As Mariam Kaba said in her latest essay for the New York Times, “We should redirect the billions that now go to police departments toward providing health care, housing, education, and good jobs. If we did this, there would be less need for the police in the first place. We can build other ways of responding to harms in our society.”
A Tragic Cycle of CMPD Violence
Much of my life has been marked by certain milestones. I was a junior in high school when Jonathan Ferrell was shot and killed by CMPD officer Randall Kerrick, a freshman in college when Janisha Fonville was shot and killed by CMPD officer Anthony Holzhauer and a sophomore in college when Keith Lamont Scott was shot and killed by CMPD officer Brentley Vinson.
In those same years, I have also seen Charlotteans take for granted Black trans and queer organizers as they put their bodies on the line for Black people over and over again.

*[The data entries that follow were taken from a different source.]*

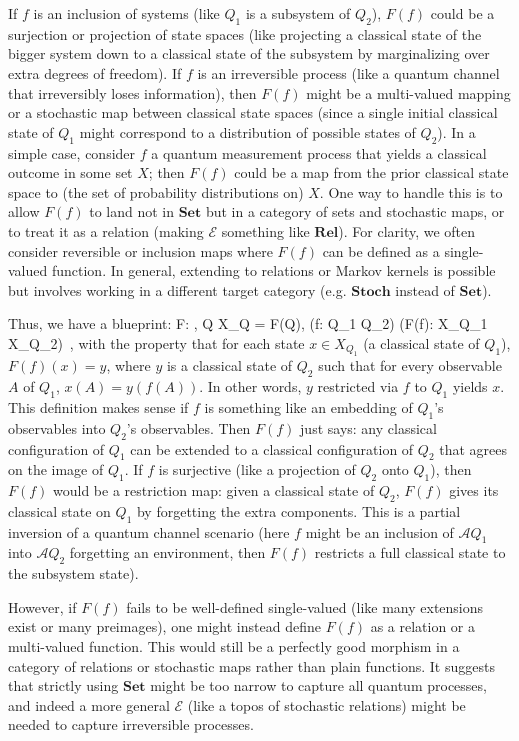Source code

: If $f$ is an inclusion of systems (like $Q_1$ is a subsystem of $Q_2$), $F(f)$ could be a surjection or projection of state spaces (like projecting a classical state of the bigger system down to a classical state of the subsystem by marginalizing over extra degrees of freedom). If $f$ is an irreversible process (like a quantum channel that irreversibly loses information), then $F(f)$ might be a multi-valued mapping or a stochastic map between classical state spaces (since a single initial classical state of $Q_1$ might correspond to a distribution of possible states of $Q_2$). In a simple case, consider $f$ a quantum measurement process that yields a classical outcome in some set $X$; then $F(f)$ could be a map from the prior classical state space to (the set of probability distributions on) $X$. One way to handle this is to allow $F(f)$ to land not in $\mathbf{Set}$ but in a category of sets and stochastic maps, or to treat it as a relation (making $\mathcal{E}$ something like $\mathbf{Rel}$). For clarity, we often consider reversible or inclusion maps where $F(f)$ can be defined as a single-valued function. In general, extending to relations or Markov kernels is possible but involves working in a different target category (e.g. $\mathbf{Stoch}$ instead of $\mathbf{Set}$).

Thus, we have a blueprint:
F:  \to {}, \quad Q \mapsto X_Q = F(Q), \quad (f: Q_1 \to Q_2) \mapsto (F(f): X_{Q_1} \to X_{Q_2})~,
with the property that for each state $x \in X_{Q_1}$ (a classical state of $Q_1$), $F(f)(x) = y$, where $y$ is a classical state of $Q_2$ such that for every observable $A$ of $Q_1$, $x(A) = y(f(A))$. In other words, $y$ restricted via $f$ to $Q_1$ yields $x$. This definition makes sense if $f$ is something like an embedding of $Q_1$’s observables into $Q_2$’s observables. Then $F(f)$ just says: any classical configuration of $Q_1$ can be extended to a classical configuration of $Q_2$ that agrees on the image of $Q_1$. If $f$ is surjective (like a projection of $Q_2$ onto $Q_1$), then $F(f)$ would be a restriction map: given a classical state of $Q_2$, $F(f)$ gives its classical state on $Q_1$ by forgetting the extra components. This is a partial inversion of a quantum channel scenario (here $f$ might be an inclusion of $\mathcal{A}{Q_1}$ into $\mathcal{A}{Q_2}$ forgetting an environment, then $F(f)$ restricts a full classical state to the subsystem state).

However, if $F(f)$ fails to be well-defined single-valued (like many extensions exist or many preimages), one might instead define $F(f)$ as a relation or a multi-valued function. This would still be a perfectly good morphism in a category of relations or stochastic maps rather than plain functions. It suggests that strictly using $\mathbf{Set}$ might be too narrow to capture all quantum processes, and indeed a more general $\mathcal{E}$ (like a topos of stochastic relations) might be needed to capture irreversible processes.

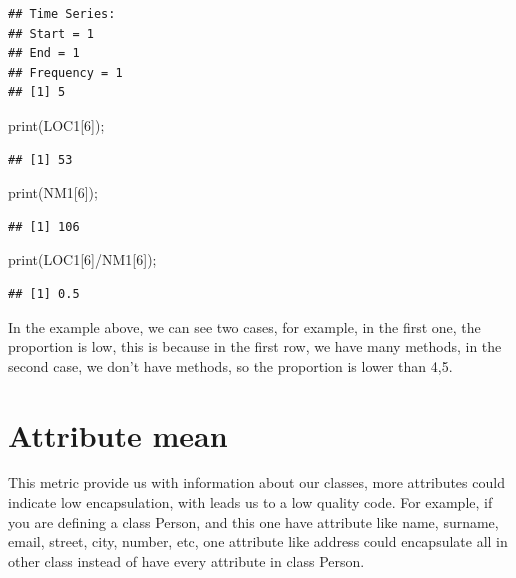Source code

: \documentclass[
]{article}
\newenvironment{Shaded}{\begin{snugshade}}{\end{snugshade}}
\newcommand{\DecValTok}[1]{\textcolor[rgb]{0.00,0.00,0.81}{#1}}
\newcommand{\FunctionTok}[1]{\textcolor[rgb]{0.00,0.00,0.00}{#1}}
\newcommand{\NormalTok}[1]{#1}
\newcommand{\SpecialCharTok}[1]{\textcolor[rgb]{0.00,0.00,0.00}{#1}}
\begin{document}
\begin{verbatim}
## Time Series:
## Start = 1 
## End = 1 
## Frequency = 1 
## [1] 5
\end{verbatim}

\begin{Shaded}
\begin{Highlighting}[]
\FunctionTok{print}\NormalTok{(LOC1[}\DecValTok{6}\NormalTok{]);}
\end{Highlighting}
\end{Shaded}

\begin{verbatim}
## [1] 53
\end{verbatim}

\begin{Shaded}
\begin{Highlighting}[]
\FunctionTok{print}\NormalTok{(NM1[}\DecValTok{6}\NormalTok{]);}
\end{Highlighting}
\end{Shaded}

\begin{verbatim}
## [1] 106
\end{verbatim}

\begin{Shaded}
\begin{Highlighting}[]
\FunctionTok{print}\NormalTok{(LOC1[}\DecValTok{6}\NormalTok{]}\SpecialCharTok{/}\NormalTok{NM1[}\DecValTok{6}\NormalTok{]);}
\end{Highlighting}
\end{Shaded}

\begin{verbatim}
## [1] 0.5
\end{verbatim}

In the example above, we can see two cases, for example, in the first
one, the proportion is low, this is because in the first row, we have
many methods, in the second case, we don't have methods, so the
proportion is lower than 4,5.

\hypertarget{attribute-mean}{%
\section{Attribute mean}\label{attribute-mean}}

This metric provide us with information about our classes, more
attributes could indicate low encapsulation, with leads us to a low
quality code. For example, if you are defining a class Person, and this
one have attribute like name, surname, email, street, city, number, etc,
one attribute like address could encapsulate all in other class instead
of have every attribute in class Person.
\end{document}
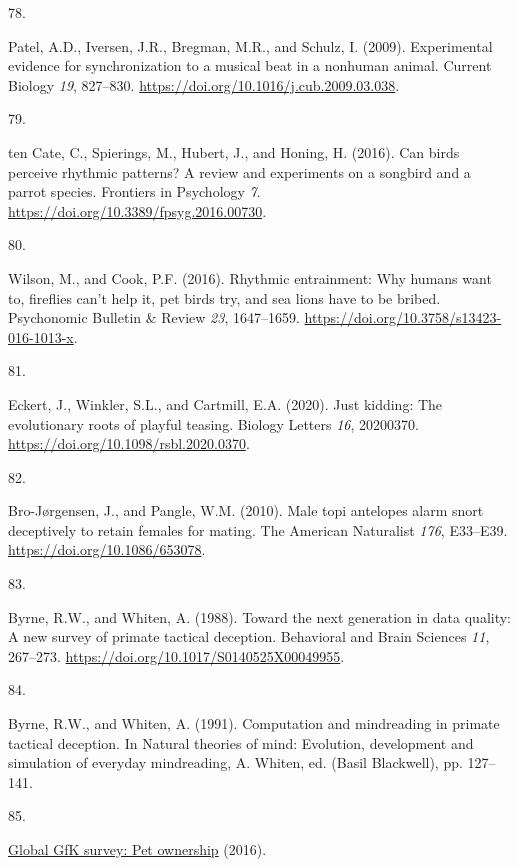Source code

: \documentclass[
  man, donotrepeattitle,floatsintext]{apa6}
\newlength{\cslhangindent}
\newlength{\csllabelwidth}
\newlength{\cslentryspacingunit} %
\newenvironment{CSLReferences}[2] %
 {%
  \setlength{\parindent}{0pt}
  \ifodd #1
  \let\oldpar\par
  \def\par{\hangindent=\cslhangindent\oldpar}
  \fi
  \setlength{\parskip}{#2\cslentryspacingunit}
 }%
 {}
\newcommand{\CSLLeftMargin}[1]{\parbox[t]{\csllabelwidth}{#1}}
\newcommand{\CSLRightInline}[1]{\parbox[t]{\linewidth - \csllabelwidth}{#1}\break}
\begin{document}
\begin{CSLReferences}{0}{0}
\leavevmode{}%
\CSLLeftMargin{78. }%
\CSLRightInline{Patel, A.D., Iversen, J.R., Bregman, M.R., and Schulz, I. (2009). Experimental evidence for synchronization to a musical beat in a nonhuman animal. Current Biology \emph{19}, 827--830. \url{https://doi.org/10.1016/j.cub.2009.03.038}.}

\leavevmode{}%
\CSLLeftMargin{79. }%
\CSLRightInline{ten Cate, C., Spierings, M., Hubert, J., and Honing, H. (2016). Can birds perceive rhythmic patterns? A review and experiments on a songbird and a parrot species. Frontiers in Psychology \emph{7}. \url{https://doi.org/10.3389/fpsyg.2016.00730}.}

\leavevmode{}%
\CSLLeftMargin{80. }%
\CSLRightInline{Wilson, M., and Cook, P.F. (2016). Rhythmic entrainment: Why humans want to, fireflies can't help it, pet birds try, and sea lions have to be bribed. Psychonomic Bulletin \& Review \emph{23}, 1647--1659. \url{https://doi.org/10.3758/s13423-016-1013-x}.}

\leavevmode{}%
\CSLLeftMargin{81. }%
\CSLRightInline{Eckert, J., Winkler, S.L., and Cartmill, E.A. (2020). Just kidding: The evolutionary roots of playful teasing. Biology Letters \emph{16}, 20200370. \url{https://doi.org/10.1098/rsbl.2020.0370}.}

\leavevmode{}%
\CSLLeftMargin{82. }%
\CSLRightInline{Bro-Jørgensen, J., and Pangle, W.M. (2010). Male topi antelopes alarm snort deceptively to retain females for mating. The American Naturalist \emph{176}, E33--E39. \url{https://doi.org/10.1086/653078}.}

\leavevmode{}%
\CSLLeftMargin{83. }%
\CSLRightInline{Byrne, R.W., and Whiten, A. (1988). Toward the next generation in data quality: A new survey of primate tactical deception. Behavioral and Brain Sciences \emph{11}, 267--273. \url{https://doi.org/10.1017/S0140525X00049955}.}

\leavevmode{}%
\CSLLeftMargin{84. }%
\CSLRightInline{Byrne, R.W., and Whiten, A. (1991). Computation and mindreading in primate tactical deception. In Natural theories of mind: Evolution, development and simulation of everyday mindreading, A. Whiten, ed. (Basil Blackwell), pp. 127--141.}

\leavevmode{}%
\CSLLeftMargin{85. }%
\CSLRightInline{\href{http://www.gfk.com/global-studies/global-studies-pet-ownership}{Global GfK survey: Pet ownership} (2016).}


\end{CSLReferences}
\end{document}
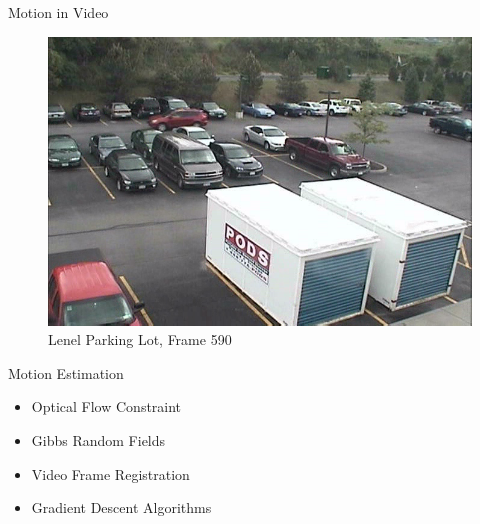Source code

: \documentclass{beamer}
\begin{document}
\begin{frame}[c]{\sc Motion in Video}

\begin{figure}[!h]
\centering
\includegraphics[width=.9\columnwidth]{Lenel010L(590)}
\caption{Lenel Parking Lot, Frame 590}
\label{Lenel590}
\end{figure}

\end{frame}


\begin{frame}[c]{\sc Motion Estimation}

\begin{itemize}
\item Optical Flow Constraint
\item Gibbs Random Fields
\item Video Frame Registration
\item Gradient Descent Algorithms
\end{itemize}

\end{frame}





\end{document}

Charlotte has a pattern of engagement: A Black person is killed, the city council responds by saying their hands are tied, a charming Black police chief responds by saying that they “engaged in the community” and leaders across the city organize community conversations that leave everyone feeling good about themselves. Everyone walks away apathetic to the legacy of Black death that we have all become accustomed to … until it happens again and the cycle repeats.
CMPD currently receives $290 million of taxpayers dollars — more than 40% of the entire city budget — to target, brutalize, kill, and defend structural property over the safety of the people they are supposed to work for.
The call for defunding police asks that our society create a new common sense, one that asks to trust our communities’ abilities to handle harm. The mass incarceration system does not keep us safe.
Charlotte for Black Futures Demands Change
The newly founded coalition Charlotte For Black Futures, of which I am a partner, has released demands that would begin the process of defunding the police. We have called for the divestment of CMPD from all Charlotte-Mecklenburg Schools, colleges and universities. We also ask that no department salary increases occur with funds from the 2021 Charlotte city budget, but instead that all those funds be used to increase salaries for other city workers, or be put toward affordable housing, reentry programs, transportation, mental health, and other community health and wellness infrastructure.
Lastly, we demand that the city of Charlotte acknowledge and take accountability for our pain and injustice by issuing a proclamation apologizing for their historic role in slavery and the lasting, negative impact of slavery on current generations of Black people and that a board and task force be created to explore monetary reparations for Black individuals in Charlotte.
A Charlotte that is actually invested in prioritizing Black life will be one that is able to face the hard truths. It will be a Charlotte with the political will to show up for Black people in tangible ways. That requires us to be brave regardless of how it may implicate ourselves and our culpability in the new world we need to build.
As a thriving center for business, cultural production, and commerce, Charlotte has been largely left out of the national conversation on police violence. Charlotte is burdened with the crutch of white liberals and Black politicians focused on protecting their positions as beacons of social change rather than the safety of Black people.
In order to see a day where the police stop targeting and killing Black people, it requires us to look at abolition, not as a catch-all but a way of seeing a world in which we address Charlotte’s internalized white superiority head-on.
If not, we are doomed to repeat the same mistakes, at the price of Black people’s lives, and the blood will remain on our hands.